Until the line containing "- **[多办顺民意、惠民生" has been reproduced, keep reproducing each line of the material below exactly, starting with the first.

── INPUT ──

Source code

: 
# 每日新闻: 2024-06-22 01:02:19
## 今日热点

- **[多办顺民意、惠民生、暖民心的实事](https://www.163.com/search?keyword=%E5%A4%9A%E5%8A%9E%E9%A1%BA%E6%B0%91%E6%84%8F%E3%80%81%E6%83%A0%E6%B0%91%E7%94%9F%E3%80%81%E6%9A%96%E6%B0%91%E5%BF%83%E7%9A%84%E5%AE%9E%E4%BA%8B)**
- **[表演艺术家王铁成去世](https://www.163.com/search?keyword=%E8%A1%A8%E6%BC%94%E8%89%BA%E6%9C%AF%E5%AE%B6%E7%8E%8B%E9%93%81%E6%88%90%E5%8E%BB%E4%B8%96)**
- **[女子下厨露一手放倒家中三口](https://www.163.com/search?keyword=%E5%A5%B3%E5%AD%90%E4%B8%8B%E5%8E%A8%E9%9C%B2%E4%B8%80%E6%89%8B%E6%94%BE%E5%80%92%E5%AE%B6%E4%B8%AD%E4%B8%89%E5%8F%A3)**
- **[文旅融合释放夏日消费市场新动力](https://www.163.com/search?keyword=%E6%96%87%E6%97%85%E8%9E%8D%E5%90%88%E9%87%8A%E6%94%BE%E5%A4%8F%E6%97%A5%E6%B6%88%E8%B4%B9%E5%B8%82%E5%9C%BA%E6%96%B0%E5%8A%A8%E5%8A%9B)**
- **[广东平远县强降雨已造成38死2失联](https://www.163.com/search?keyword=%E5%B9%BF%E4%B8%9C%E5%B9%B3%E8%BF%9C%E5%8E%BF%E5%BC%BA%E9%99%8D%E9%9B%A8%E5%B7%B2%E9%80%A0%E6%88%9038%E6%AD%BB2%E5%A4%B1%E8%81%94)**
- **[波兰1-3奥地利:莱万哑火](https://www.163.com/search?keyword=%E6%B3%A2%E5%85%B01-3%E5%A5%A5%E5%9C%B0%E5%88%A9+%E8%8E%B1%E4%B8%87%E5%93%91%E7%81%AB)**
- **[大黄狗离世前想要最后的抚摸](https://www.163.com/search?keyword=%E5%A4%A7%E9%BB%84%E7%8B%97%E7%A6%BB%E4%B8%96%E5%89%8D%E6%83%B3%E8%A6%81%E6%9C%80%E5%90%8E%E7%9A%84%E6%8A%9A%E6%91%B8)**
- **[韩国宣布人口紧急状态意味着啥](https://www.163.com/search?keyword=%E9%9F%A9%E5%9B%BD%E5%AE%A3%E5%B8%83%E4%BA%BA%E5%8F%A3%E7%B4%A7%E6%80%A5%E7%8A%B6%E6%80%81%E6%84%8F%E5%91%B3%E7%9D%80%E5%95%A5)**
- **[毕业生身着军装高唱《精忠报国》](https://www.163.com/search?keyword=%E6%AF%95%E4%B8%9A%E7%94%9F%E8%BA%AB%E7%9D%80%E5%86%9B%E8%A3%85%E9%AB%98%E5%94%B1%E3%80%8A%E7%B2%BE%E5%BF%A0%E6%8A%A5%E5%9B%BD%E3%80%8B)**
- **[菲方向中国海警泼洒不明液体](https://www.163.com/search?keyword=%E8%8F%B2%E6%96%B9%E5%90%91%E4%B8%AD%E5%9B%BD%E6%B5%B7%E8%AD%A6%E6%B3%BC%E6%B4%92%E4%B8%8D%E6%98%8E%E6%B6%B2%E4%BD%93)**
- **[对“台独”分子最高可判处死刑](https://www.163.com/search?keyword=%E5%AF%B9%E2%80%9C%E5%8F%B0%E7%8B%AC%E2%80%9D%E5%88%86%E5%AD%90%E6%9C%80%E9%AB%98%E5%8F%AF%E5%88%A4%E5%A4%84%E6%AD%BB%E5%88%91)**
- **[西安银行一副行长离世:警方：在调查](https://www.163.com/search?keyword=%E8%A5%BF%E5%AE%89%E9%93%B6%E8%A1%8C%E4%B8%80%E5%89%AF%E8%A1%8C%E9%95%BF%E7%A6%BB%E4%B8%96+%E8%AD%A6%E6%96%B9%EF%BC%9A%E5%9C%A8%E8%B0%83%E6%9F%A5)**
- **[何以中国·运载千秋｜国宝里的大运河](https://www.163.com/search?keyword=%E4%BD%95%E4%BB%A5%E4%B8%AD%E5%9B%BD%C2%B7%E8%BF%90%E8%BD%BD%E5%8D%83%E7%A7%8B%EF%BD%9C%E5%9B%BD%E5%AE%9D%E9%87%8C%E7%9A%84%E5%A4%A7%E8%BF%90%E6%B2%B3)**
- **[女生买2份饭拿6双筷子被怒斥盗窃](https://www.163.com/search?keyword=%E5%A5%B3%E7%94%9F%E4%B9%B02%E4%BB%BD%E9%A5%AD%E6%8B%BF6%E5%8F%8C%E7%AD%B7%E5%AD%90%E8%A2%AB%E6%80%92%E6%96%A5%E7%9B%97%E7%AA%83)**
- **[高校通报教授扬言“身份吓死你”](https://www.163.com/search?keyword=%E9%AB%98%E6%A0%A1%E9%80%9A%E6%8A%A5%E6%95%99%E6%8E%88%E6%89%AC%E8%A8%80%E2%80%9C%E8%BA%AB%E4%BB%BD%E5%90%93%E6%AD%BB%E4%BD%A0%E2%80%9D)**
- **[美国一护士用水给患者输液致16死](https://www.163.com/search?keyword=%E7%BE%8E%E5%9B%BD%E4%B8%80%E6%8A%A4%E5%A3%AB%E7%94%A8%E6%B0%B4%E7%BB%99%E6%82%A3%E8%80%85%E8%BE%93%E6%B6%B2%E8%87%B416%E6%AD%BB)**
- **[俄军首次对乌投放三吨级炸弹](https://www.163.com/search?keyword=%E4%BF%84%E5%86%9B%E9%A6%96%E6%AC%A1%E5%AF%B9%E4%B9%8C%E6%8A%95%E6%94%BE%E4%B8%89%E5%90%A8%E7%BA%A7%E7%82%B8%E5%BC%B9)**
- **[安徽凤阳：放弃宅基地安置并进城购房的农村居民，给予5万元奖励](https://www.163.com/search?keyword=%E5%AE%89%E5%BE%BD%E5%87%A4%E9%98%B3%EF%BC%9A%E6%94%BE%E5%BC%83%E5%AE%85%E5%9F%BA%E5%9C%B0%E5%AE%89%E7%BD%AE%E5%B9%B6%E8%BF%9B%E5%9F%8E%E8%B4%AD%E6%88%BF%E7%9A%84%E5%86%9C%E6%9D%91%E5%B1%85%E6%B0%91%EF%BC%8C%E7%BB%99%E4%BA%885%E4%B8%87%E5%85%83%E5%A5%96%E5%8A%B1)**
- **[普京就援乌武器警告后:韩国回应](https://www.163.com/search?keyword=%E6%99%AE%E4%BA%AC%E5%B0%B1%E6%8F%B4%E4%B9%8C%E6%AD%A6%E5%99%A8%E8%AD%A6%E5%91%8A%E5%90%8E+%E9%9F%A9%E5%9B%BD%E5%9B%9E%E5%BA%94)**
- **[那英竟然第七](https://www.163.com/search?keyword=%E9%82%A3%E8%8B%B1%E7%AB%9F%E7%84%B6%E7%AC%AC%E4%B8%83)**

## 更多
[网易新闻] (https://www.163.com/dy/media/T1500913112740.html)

───

* _EXERCISE SOLUTION_
Source code

: 
# 每日新闻: 2024-06-22 01:02:19
## 今日热点

- **[多办顺民意、惠民生、暖民心的实事](https://www.163.com/search?keyword=%E5%A4%9A%E5%8A%9E%E9%A1%BA%E6%B0%91%E6%84%8F%E3%80%81%E6%83%A0%E6%B0%91%E7%94%9F%E3%80%81%E6%9A%96%E6%B0%91%E5%BF%83%E7%9A%84%E5%AE%9E%E4%BA%8B)**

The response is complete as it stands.